**TASK BRIEF**
In this exercise, the data must be written out exactly.

**DATASET CONTENT**

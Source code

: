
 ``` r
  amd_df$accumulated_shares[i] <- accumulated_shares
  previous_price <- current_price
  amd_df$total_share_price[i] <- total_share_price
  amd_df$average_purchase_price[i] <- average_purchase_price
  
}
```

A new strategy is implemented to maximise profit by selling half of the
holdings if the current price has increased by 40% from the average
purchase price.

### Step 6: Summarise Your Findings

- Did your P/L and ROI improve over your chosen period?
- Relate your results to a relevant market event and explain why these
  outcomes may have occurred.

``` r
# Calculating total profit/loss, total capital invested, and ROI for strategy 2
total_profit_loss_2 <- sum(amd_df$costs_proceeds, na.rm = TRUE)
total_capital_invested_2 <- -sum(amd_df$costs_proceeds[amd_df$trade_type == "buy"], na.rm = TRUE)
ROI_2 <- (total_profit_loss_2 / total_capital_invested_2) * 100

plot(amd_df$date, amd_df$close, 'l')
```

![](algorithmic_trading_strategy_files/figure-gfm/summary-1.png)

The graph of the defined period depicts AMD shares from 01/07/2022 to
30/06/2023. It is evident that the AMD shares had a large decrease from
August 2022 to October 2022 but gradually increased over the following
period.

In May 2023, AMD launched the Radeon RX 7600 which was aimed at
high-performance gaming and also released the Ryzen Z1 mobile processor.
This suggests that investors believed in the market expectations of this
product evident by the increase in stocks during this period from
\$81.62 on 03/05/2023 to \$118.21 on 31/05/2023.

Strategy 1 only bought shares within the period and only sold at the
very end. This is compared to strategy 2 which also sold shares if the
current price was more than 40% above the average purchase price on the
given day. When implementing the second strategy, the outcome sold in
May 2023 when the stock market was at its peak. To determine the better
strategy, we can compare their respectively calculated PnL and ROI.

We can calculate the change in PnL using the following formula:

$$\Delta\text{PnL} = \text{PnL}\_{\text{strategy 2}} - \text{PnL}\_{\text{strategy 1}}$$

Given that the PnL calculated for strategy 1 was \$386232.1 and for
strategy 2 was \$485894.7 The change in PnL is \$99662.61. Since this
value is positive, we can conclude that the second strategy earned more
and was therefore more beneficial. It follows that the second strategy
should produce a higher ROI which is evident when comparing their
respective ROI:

**THE COMPLETED TASK**
Source code

:
 ``` r
  amd_df$accumulated_shares[i] <- accumulated_shares
  previous_price <- current_price
  amd_df$total_share_price[i] <- total_share_price
  amd_df$average_purchase_price[i] <- average_purchase_price
  
}
```

A new strategy is implemented to maximise profit by selling half of the
holdings if the current price has increased by 40% from the average
purchase price.

### Step 6: Summarise Your Findings

- Did your P/L and ROI improve over your chosen period?
- Relate your results to a relevant market event and explain why these
  outcomes may have occurred.

``` r
# Calculating total profit/loss, total capital invested, and ROI for strategy 2
total_profit_loss_2 <- sum(amd_df$costs_proceeds, na.rm = TRUE)
total_capital_invested_2 <- -sum(amd_df$costs_proceeds[amd_df$trade_type == "buy"], na.rm = TRUE)
ROI_2 <- (total_profit_loss_2 / total_capital_invested_2) * 100

plot(amd_df$date, amd_df$close, 'l')
```

![](algorithmic_trading_strategy_files/figure-gfm/summary-1.png)

The graph of the defined period depicts AMD shares from 01/07/2022 to
30/06/2023. It is evident that the AMD shares had a large decrease from
August 2022 to October 2022 but gradually increased over the following
period.

In May 2023, AMD launched the Radeon RX 7600 which was aimed at
high-performance gaming and also released the Ryzen Z1 mobile processor.
This suggests that investors believed in the market expectations of this
product evident by the increase in stocks during this period from
\$81.62 on 03/05/2023 to \$118.21 on 31/05/2023.

Strategy 1 only bought shares within the period and only sold at the
very end. This is compared to strategy 2 which also sold shares if the
current price was more than 40% above the average purchase price on the
given day. When implementing the second strategy, the outcome sold in
May 2023 when the stock market was at its peak. To determine the better
strategy, we can compare their respectively calculated PnL and ROI.

We can calculate the change in PnL using the following formula:

$$\Delta\text{PnL} = \text{PnL}\_{\text{strategy 2}} - \text{PnL}\_{\text{strategy 1}}$$

Given that the PnL calculated for strategy 1 was \$386232.1 and for
strategy 2 was \$485894.7 The change in PnL is \$99662.61. Since this
value is positive, we can conclude that the second strategy earned more
and was therefore more beneficial. It follows that the second strategy
should produce a higher ROI which is evident when comparing their
respective ROI:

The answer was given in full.